Our lead product STNM01 targeting a glycogene, CHST15, is currently in a pre-clinical study and being developed for the treatment of Crohn’s disease stricture (CDS). CDS occurs in 30% of Crohn’s disease (CD) patients, and is the leading cause for repeat surgeries. STNM01 represents a novel medical approach to replace repeated surgery in CDS, thus considerable economic effect and improvement in patient quality of life is expected.
Stelic researchers discovered that CHST15 is over-expressed at sites of fibrosis in CDS patients and that up-regulation of CHST15 correlates with the severity of fibrosis in animal models of colitis with intestinal fibrosis. CHST15 is inducible by mast cells and fibroblasts in response to inflammatory stimuli and mediates accumulation and activation of fibroblasts at site of injury. STNM01 has been shown to selectively cleave CHST15 mRNA, which blocks expression of the CHST15 protein at sites of injury, and reverse the excessive accumulation of over-activated fibroblasts in this physiological state. This leads to the reduction of excessive collagen deposit and of intestinal stricture without affecting normal tissue structure.
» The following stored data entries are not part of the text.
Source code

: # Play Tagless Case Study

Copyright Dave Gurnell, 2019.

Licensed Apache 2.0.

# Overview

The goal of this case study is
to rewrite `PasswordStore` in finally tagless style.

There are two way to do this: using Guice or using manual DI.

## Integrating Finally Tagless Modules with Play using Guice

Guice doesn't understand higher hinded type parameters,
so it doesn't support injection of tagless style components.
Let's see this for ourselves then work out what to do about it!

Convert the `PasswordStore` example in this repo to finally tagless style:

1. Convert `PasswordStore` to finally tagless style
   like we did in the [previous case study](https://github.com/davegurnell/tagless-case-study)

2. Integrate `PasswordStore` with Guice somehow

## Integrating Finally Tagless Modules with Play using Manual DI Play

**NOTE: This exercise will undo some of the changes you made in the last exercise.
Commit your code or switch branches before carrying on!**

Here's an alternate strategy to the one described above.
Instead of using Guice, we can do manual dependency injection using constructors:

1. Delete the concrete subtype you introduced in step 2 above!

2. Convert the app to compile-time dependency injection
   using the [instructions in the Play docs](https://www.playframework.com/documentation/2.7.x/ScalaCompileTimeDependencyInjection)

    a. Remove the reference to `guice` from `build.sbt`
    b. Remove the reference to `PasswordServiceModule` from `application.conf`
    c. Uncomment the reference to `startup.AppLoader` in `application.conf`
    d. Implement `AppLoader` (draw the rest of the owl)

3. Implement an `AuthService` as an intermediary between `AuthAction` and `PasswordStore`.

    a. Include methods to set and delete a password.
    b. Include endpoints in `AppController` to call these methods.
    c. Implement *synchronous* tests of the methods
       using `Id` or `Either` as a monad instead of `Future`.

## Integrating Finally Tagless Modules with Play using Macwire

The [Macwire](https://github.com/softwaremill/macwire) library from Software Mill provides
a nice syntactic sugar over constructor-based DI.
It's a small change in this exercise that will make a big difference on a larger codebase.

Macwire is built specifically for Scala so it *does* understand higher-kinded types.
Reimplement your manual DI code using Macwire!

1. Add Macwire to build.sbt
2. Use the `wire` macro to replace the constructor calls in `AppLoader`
Pre-clinical data indicate that STNM01 acts locally and does not affect other intact organs like the liver or kidneys. STNM01 does not induce an acute inflammatory reaction in normal animals. Antibody-producing capability is not affected as well, suggesting that STNM01 is effective without perturbing the homeostatic immune system.
STNM01 is delivered locally under endoscopic examination. The length and the diameter of the stricture is measured by endoscope and other imaging techniques. The percentage of intestinal stenosis will be a quantitative endpoint in clinical studies. Since the percentage of intestinal stenosis correlates with the severity of fibrosis, the anti-fibrotic action of STNM01 can also be quantified.
In addition, STNM01 is expected to possess wider efficacy in other applications such as intestinal fibrotic diseases besides CDS, collagen diseases (such as rheumatoid arthritis) and other auto-immune diseases.